> [Stored data]:
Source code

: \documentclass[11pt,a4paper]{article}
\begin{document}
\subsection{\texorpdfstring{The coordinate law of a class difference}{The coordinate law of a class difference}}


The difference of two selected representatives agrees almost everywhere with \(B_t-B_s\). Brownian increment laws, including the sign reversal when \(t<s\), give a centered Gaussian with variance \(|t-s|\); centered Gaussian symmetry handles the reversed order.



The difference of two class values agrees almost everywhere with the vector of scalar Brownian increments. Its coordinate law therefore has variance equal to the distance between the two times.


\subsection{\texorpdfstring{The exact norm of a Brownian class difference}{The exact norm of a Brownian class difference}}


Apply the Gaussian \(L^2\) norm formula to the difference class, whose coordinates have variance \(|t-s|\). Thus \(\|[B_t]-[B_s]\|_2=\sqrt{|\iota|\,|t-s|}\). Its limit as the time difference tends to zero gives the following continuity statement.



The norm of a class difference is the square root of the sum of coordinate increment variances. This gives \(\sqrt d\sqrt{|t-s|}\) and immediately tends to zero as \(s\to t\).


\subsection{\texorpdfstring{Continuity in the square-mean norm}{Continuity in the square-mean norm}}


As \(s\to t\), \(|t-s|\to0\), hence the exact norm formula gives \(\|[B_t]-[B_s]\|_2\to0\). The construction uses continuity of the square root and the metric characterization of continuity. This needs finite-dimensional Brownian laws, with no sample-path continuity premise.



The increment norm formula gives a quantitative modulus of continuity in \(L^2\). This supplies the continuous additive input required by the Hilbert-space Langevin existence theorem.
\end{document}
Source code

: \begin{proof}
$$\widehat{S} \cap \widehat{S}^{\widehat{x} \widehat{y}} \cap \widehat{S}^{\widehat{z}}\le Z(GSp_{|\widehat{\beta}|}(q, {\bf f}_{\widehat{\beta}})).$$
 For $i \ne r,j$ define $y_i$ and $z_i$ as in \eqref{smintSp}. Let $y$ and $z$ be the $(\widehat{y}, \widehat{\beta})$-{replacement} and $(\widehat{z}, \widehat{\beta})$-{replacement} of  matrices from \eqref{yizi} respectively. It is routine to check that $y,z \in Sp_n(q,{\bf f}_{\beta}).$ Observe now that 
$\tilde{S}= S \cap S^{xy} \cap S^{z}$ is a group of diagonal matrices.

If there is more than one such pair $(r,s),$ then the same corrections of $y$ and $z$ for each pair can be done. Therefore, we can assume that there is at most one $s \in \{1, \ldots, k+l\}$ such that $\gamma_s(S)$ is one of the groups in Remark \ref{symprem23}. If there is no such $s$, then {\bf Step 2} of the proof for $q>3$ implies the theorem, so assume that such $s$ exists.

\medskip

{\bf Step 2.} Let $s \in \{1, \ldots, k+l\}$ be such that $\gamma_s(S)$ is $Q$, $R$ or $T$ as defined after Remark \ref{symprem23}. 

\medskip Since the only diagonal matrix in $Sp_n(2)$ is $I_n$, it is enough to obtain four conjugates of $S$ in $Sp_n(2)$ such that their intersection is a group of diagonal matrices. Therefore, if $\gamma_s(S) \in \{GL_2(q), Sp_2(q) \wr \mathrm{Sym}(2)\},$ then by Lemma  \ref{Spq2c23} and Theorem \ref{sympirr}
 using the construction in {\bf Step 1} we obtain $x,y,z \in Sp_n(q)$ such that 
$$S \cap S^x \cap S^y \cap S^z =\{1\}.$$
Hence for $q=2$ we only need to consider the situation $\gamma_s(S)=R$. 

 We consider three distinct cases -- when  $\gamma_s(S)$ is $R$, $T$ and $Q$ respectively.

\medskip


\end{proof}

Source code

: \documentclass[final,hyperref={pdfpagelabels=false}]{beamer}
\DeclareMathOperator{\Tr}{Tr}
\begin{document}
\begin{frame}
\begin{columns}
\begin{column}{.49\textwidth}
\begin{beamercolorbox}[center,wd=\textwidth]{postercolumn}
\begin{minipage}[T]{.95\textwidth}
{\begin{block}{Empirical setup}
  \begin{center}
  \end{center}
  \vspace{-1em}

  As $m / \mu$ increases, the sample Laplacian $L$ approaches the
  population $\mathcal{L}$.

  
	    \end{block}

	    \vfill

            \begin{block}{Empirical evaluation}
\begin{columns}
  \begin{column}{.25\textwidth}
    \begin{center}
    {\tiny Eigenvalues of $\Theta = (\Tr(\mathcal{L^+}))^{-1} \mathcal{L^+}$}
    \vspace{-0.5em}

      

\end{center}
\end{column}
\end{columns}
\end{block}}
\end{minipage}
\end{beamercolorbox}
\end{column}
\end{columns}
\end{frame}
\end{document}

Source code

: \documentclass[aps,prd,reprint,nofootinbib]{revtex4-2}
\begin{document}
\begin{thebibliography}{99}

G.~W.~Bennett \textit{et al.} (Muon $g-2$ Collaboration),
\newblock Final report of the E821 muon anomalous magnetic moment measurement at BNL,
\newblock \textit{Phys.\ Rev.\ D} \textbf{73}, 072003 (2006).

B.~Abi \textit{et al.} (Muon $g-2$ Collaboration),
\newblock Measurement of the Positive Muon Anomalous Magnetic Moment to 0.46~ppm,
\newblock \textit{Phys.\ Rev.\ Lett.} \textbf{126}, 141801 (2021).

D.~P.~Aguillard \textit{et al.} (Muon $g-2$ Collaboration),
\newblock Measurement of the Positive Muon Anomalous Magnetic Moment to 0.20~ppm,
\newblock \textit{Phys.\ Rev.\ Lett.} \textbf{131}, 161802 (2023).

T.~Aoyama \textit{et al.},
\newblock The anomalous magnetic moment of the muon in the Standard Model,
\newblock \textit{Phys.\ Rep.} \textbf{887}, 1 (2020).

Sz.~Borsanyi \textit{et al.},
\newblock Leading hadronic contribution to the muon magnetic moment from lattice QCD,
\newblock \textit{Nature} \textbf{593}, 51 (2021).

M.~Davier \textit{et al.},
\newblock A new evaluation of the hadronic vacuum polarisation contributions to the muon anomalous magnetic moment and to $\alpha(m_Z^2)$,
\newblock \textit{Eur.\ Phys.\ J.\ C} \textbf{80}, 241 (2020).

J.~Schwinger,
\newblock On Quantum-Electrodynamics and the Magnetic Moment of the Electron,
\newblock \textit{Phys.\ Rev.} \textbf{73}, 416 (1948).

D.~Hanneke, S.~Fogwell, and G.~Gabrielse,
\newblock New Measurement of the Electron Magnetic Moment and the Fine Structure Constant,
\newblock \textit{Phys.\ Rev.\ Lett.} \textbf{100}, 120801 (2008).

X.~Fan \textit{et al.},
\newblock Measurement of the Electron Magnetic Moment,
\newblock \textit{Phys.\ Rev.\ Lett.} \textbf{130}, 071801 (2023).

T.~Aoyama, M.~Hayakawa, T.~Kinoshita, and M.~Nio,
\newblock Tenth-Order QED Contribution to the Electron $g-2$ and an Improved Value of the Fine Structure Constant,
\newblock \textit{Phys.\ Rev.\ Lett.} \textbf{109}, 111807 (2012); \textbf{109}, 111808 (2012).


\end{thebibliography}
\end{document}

> [What to produce]: In restating the data, begin at its first line, reproduce each line word for word, and conclude with the line that contains "The difference of two selected".

> [Your response]:
Source code

: \documentclass[11pt,a4paper]{article}
\begin{document}
\subsection{\texorpdfstring{The coordinate law of a class difference}{The coordinate law of a class difference}}


The difference of two selected representatives agrees almost everywhere with \(B_t-B_s\). Brownian increment laws, including the sign reversal when \(t<s\), give a centered Gaussian with variance \(|t-s|\); centered Gaussian symmetry handles the reversed order.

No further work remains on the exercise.